*GOAL OF THE EXERCISE*: In the listing, find every line that has the string "class" and copy it.

*DATASET RECORDS*:
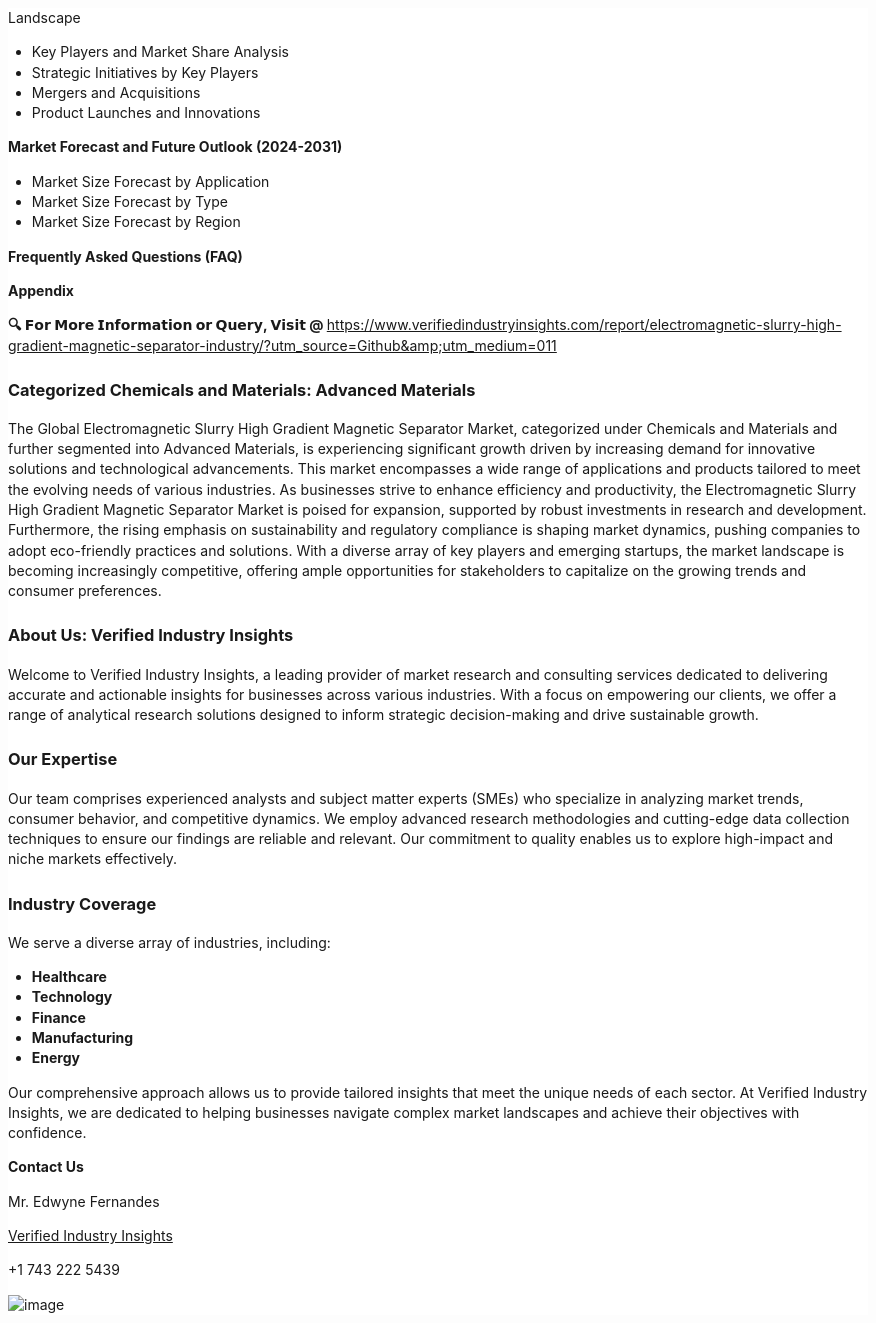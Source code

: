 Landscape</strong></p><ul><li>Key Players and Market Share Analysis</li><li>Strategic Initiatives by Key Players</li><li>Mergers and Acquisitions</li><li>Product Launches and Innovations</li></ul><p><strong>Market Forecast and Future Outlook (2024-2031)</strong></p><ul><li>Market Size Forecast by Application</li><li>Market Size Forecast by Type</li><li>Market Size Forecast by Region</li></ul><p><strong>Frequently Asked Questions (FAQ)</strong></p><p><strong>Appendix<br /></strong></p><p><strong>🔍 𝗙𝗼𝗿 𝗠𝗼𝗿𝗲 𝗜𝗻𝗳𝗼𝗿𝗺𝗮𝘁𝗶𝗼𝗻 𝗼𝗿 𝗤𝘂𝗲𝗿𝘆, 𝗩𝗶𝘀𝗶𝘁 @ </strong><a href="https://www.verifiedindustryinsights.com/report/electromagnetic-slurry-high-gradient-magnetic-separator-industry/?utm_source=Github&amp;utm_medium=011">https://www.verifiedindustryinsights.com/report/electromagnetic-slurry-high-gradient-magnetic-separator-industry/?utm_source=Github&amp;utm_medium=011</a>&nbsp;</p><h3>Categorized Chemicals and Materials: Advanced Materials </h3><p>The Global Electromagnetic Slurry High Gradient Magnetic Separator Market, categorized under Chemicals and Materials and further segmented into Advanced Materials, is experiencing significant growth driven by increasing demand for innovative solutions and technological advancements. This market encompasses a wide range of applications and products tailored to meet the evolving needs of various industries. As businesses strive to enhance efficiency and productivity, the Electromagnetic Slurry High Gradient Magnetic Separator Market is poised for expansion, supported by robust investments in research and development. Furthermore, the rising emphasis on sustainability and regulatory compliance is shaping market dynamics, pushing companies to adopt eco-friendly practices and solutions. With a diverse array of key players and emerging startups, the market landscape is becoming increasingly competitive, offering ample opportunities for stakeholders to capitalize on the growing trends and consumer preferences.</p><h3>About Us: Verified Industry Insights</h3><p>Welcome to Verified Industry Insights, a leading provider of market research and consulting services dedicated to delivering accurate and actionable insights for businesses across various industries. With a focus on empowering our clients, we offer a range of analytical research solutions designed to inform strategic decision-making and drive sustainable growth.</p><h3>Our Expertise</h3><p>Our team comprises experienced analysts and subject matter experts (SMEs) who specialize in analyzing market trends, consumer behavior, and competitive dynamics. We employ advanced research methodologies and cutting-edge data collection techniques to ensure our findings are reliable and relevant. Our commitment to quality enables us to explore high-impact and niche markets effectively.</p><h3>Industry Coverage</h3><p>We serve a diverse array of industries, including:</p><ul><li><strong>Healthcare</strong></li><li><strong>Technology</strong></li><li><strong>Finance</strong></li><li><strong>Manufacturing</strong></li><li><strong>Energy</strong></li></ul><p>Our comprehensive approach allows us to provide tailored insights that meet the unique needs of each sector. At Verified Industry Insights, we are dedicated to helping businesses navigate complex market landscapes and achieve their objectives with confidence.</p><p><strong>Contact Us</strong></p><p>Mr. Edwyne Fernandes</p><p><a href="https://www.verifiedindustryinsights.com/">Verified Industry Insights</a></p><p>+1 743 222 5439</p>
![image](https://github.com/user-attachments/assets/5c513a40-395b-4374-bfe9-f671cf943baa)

...

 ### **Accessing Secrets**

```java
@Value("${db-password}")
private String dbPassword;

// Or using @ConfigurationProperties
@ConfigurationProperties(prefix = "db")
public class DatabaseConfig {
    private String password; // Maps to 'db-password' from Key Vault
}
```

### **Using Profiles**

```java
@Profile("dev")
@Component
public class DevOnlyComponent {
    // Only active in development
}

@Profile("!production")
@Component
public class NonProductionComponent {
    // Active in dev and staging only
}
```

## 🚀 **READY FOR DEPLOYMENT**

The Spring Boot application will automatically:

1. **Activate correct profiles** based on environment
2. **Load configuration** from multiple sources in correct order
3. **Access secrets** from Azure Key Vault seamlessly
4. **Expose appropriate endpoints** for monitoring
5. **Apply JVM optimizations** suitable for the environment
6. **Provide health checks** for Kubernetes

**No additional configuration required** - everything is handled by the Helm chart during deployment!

*ANSWER*:
public class DatabaseConfig {
public class DevOnlyComponent {
public class NonProductionComponent {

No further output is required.